*WORK INSTRUCTION*.
Each line below from the one containing "CMD line so" through the one containing "Inside a Multipass" should be output exactly as it stands, and no other line should appear.

Stored data entries
——

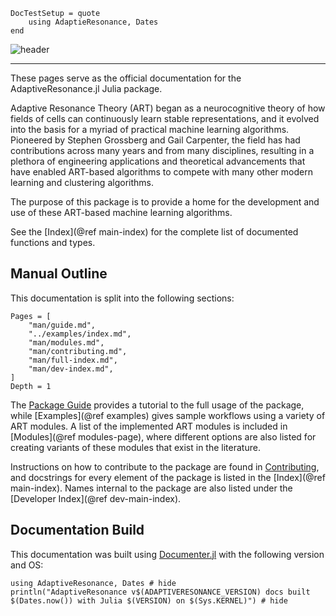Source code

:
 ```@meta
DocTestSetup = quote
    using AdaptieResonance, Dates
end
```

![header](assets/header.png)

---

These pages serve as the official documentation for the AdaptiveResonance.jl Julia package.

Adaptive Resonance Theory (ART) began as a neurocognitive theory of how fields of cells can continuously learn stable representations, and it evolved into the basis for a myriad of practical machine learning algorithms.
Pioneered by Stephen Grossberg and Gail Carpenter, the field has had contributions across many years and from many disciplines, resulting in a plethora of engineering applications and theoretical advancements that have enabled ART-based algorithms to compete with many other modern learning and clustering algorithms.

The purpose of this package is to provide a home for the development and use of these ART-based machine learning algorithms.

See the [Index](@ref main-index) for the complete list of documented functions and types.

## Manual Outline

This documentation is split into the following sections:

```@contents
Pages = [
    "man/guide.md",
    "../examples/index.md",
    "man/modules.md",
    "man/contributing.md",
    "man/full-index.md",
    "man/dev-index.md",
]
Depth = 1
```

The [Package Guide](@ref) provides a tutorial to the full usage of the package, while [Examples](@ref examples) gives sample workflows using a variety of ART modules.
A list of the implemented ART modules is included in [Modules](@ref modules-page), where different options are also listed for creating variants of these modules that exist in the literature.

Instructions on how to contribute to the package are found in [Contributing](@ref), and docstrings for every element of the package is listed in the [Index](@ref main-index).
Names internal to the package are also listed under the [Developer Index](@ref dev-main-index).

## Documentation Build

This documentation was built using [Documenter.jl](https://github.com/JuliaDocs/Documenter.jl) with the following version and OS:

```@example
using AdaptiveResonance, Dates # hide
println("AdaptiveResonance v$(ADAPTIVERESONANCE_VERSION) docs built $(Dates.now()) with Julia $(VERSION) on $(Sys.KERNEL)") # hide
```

——

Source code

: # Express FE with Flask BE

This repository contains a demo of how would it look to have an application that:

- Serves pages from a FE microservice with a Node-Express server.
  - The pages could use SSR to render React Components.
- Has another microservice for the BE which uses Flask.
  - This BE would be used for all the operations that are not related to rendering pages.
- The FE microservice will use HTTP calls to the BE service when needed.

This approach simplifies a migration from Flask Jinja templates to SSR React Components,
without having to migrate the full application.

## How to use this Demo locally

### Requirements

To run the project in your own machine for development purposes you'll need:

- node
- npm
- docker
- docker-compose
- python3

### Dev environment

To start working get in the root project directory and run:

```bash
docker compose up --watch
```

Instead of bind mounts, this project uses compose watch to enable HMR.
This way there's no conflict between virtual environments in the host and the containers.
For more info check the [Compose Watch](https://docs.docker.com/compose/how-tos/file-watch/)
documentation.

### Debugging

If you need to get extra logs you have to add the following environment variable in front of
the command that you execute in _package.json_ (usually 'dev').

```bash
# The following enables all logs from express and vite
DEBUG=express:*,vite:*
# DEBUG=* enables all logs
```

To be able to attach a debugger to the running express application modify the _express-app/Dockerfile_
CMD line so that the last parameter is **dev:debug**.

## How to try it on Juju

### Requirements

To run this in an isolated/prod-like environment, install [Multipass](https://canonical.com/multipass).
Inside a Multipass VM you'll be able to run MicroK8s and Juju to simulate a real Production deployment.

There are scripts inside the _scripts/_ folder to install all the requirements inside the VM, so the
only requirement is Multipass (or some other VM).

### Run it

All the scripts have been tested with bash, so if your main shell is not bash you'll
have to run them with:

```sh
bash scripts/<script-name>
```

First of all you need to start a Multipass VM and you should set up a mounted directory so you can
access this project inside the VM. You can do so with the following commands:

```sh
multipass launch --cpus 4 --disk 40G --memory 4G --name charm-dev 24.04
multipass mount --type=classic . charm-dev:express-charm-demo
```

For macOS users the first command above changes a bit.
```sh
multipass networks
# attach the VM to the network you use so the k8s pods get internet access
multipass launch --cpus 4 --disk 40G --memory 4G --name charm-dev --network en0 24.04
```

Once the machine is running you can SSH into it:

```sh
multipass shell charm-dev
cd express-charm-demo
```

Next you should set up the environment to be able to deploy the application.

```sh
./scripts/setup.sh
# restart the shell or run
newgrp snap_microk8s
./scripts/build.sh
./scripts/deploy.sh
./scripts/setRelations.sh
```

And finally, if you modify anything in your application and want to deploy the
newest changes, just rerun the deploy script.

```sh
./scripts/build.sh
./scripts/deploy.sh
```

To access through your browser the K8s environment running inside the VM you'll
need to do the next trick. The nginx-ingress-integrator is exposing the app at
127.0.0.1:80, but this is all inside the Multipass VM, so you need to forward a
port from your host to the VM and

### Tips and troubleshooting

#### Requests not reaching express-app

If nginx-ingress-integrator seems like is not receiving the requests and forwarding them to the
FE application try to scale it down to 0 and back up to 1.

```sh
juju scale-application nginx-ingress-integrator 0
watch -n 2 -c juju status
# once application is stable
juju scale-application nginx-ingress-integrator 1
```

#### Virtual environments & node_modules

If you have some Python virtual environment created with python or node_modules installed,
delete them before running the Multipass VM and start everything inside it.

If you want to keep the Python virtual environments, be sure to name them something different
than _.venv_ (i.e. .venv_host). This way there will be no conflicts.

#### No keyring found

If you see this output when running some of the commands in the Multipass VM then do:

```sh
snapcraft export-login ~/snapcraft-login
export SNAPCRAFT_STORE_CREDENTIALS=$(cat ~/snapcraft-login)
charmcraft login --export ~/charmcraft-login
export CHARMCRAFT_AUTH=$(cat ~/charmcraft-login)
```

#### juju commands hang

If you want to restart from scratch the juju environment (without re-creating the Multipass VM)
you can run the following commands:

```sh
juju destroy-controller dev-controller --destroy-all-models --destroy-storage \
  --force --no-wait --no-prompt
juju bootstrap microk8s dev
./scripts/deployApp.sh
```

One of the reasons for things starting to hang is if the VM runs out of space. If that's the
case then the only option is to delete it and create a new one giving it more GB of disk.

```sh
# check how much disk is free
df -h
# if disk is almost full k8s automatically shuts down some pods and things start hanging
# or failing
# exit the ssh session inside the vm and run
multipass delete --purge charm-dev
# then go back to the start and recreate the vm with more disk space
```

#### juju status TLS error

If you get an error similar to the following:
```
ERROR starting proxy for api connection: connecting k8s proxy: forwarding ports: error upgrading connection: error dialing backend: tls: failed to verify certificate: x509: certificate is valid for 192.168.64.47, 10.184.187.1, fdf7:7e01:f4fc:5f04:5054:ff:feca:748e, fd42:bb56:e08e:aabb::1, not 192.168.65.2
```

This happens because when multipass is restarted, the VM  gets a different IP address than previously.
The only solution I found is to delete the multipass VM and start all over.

——

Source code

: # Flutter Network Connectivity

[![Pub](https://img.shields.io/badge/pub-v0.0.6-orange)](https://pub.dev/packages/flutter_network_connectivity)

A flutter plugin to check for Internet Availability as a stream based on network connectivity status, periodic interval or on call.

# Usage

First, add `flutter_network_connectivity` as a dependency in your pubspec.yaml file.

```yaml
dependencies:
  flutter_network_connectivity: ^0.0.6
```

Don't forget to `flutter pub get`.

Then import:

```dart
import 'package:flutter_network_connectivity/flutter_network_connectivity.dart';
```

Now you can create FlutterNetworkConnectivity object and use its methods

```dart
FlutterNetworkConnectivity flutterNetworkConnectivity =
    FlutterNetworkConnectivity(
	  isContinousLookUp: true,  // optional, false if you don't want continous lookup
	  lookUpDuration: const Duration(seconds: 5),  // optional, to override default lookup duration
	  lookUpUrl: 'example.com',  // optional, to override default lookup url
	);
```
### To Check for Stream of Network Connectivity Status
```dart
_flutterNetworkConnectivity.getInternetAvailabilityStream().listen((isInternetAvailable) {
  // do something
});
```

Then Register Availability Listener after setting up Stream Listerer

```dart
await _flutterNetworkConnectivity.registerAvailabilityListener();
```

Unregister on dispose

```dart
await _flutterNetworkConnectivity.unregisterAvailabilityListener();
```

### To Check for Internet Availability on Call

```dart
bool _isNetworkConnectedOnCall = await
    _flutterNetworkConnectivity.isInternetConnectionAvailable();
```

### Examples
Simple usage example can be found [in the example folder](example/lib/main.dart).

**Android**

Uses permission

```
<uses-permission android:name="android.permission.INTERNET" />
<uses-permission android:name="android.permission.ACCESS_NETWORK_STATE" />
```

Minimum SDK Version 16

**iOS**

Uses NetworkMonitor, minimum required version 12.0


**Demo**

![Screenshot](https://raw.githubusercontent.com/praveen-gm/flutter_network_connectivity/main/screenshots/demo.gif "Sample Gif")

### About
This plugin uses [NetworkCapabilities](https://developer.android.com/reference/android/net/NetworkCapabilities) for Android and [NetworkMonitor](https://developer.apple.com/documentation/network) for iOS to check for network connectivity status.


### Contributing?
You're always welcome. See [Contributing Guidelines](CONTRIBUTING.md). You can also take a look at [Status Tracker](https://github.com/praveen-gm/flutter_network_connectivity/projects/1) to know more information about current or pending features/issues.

——

*WRITTEN SOLUTION*.
CMD line so that the last parameter is **dev:debug**.

## How to try it on Juju

### Requirements

To run this in an isolated/prod-like environment, install [Multipass](https://canonical.com/multipass).
Inside a Multipass VM you'll be able to run MicroK8s and Juju to simulate a real Production deployment.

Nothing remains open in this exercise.